Out of control

  • Hi all, this post might contain triggers so I figured I should warn about that before continuing.

    I've never posted in this sub-forum before, but I realized last night that I probably should be. I use binging and overeating as a method of persistent self-sabotage. It's not a matter of not knowing what I'm doing is bad or against my goals; it's not a matter of even being hungry or unable to resist most of the time. It's far deeper and more complicated than that, and I figured the chicks over in this sub-forum would probably understand what I meant by that the best.

    I already know this is unhealthy. I already know I feel horrible - on a purely physical level - from doing it; my body is rebelling against the awful stuff I've put into it.

    Over the last 72 hours, I've had the following (the calorie estimates are a little rough):

    -A sandwich at a restaurant consisting of barbeque sauce, ranch dressing, cheese, and fried chicken strips: 1500 cals
    -served with french fries that I dipped in more bbq sauce: at least 300 cals
    -A two-scoop sundae with whipped cream: 390 cals

    Then I ordered takeout and had:
    -Mozzarella sticks with marinara sauce: no nutrition info available, but for comparable places I'm going to estimate around 600 cals for my portion
    -A caesar side salad covered in cheese and slathered in too much dressing (prob. around 2 servings): gonna estimate around 500 cals
    -A gyro on white pita slathered in tzatziki sauce - at least 600 cals
    -served with curly fries - yup, dipped those in bbq sauce: a good 250 cals, since I didn't eat all of them (finally was too full)

    -A sandwich/salad two-fer thing at Panera bread - that actually wasn't too bad compared to the other things on this list... until I got chips and drank a soda with it - 930 cals
    -Oh yeah, the soda. I've had at least 5 sodas in the last 3 days - I'll tack on around 800 cals for that
    -Two hot dogs with ketchup on white buns - 580 cals
    -A handful of bbq potato chips - 100 cals
    -Half a prepackaged, processed pepperoni stromboli: 750 cals
    -A cinnamon-raising bagel slathered in cream cheese: 470 cals
    -Two cups of lobster bisque (the kind made with heavy cream and tons of butter... one cup had 19g of saturated fat in it alone!): 700 cals
    -Two bowls of cereal, which I ate when I wasn't even hungry, just because I felt like it and wanted something crunchy. It was a low-sugar organic granola type - which means even though it doesn't have a bunch of crap in it, it's still pretty energy-dense and has a lot of calories: 680 cals for both

    That's over 9000 calories in under 72 hours. More than double my sensible, easy-to-live-with goal of 1500 calories a day, and I have a feeling I'm probably forgetting some stuff here and there because I didn't write it all down while I was doing it - this is just what I remember eating.

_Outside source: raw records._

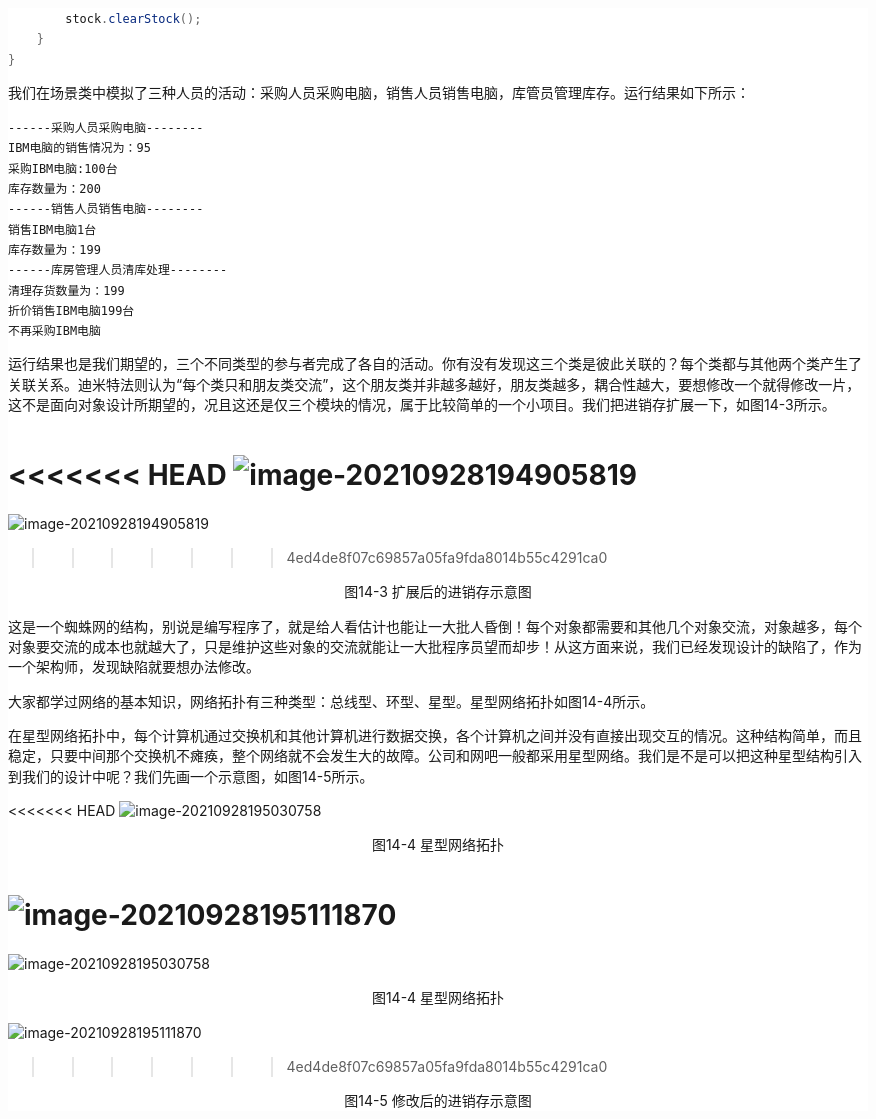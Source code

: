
 ```java
        stock.clearStock();
    }
}
```
我们在场景类中模拟了三种人员的活动：采购人员采购电脑，销售人员销售电脑，库管员管理库存。运行结果如下所示：
```
------采购人员采购电脑-------- 
IBM电脑的销售情况为：95 
采购IBM电脑:100台 
库存数量为：200 
------销售人员销售电脑-------- 
销售IBM电脑1台 
库存数量为：199 
------库房管理人员清库处理-------- 
清理存货数量为：199 
折价销售IBM电脑199台 
不再采购IBM电脑
```
运行结果也是我们期望的，三个不同类型的参与者完成了各自的活动。你有没有发现这三个类是彼此关联的？每个类都与其他两个类产生了关联关系。迪米特法则认为“每个类只和朋友类交流”，这个朋友类并非越多越好，朋友类越多，耦合性越大，要想修改一个就得修改一片，这不是面向对象设计所期望的，况且这还是仅三个模块的情况，属于比较简单的一个小项目。我们把进销存扩展一下，如图14-3所示。

<<<<<<< HEAD
![image-20210928194905819](https://raw.githubusercontent.com/lanlan2017/images/master/Blog/Sum/20210928194905.png)
=======
![image-20210928194905819](https://gitee.com/XiaoLan223/images/raw/master/Blog/Sum/20210928194905.png)
>>>>>>> 4ed4de8f07c69857a05fa9fda8014b55c4291ca0

<center>图14-3 扩展后的进销存示意图</center>

这是一个蜘蛛网的结构，别说是编写程序了，就是给人看估计也能让一大批人昏倒！每个对象都需要和其他几个对象交流，对象越多，每个对象要交流的成本也就越大了，只是维护这些对象的交流就能让一大批程序员望而却步！从这方面来说，我们已经发现设计的缺陷了，作为一个架构师，发现缺陷就要想办法修改。

大家都学过网络的基本知识，网络拓扑有三种类型：总线型、环型、星型。星型网络拓扑如图14-4所示。

在星型网络拓扑中，每个计算机通过交换机和其他计算机进行数据交换，各个计算机之间并没有直接出现交互的情况。这种结构简单，而且稳定，只要中间那个交换机不瘫痪，整个网络就不会发生大的故障。公司和网吧一般都采用星型网络。我们是不是可以把这种星型结构引入到我们的设计中呢？我们先画一个示意图，如图14-5所示。

<<<<<<< HEAD
![image-20210928195030758](https://raw.githubusercontent.com/lanlan2017/images/master/Blog/Sum/20210928195030.png)

<center>图14-4 星型网络拓扑</center>

![image-20210928195111870](https://raw.githubusercontent.com/lanlan2017/images/master/Blog/Sum/20210928195112.png)
=======
![image-20210928195030758](https://gitee.com/XiaoLan223/images/raw/master/Blog/Sum/20210928195030.png)

<center>图14-4 星型网络拓扑</center>

![image-20210928195111870](https://gitee.com/XiaoLan223/images/raw/master/Blog/Sum/20210928195112.png)
>>>>>>> 4ed4de8f07c69857a05fa9fda8014b55c4291ca0

<center>图14-5 修改后的进销存示意图</center>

    I made this thread because I felt like I needed to publicly acknowledge my problem, to make myself realize how messed up and counterproductive my behaviors are.

    I'm committing myself today to eating normally and trying to foster positive behaviors that don't sabotage my goals.
  • Expunge I understand completely and I feel for you. I imagine you must be feeling bewildered and overwhelmed. Speaking of triggers, any idea what started this 72 hr. off program eating? NO NEED to share, just thought that identifying the trigger event might help you.
    Clearly you know what to do since you've lost such an impressive amt. of wt. You have started again today. In my book, no lesson is wasted, if you apply it to your continued journey. What I find really worthy of admiration is that you stopped after 72 hours.
  • So what's been going on in your head and heart for the last 48 hours aside from the food and eating behaviors?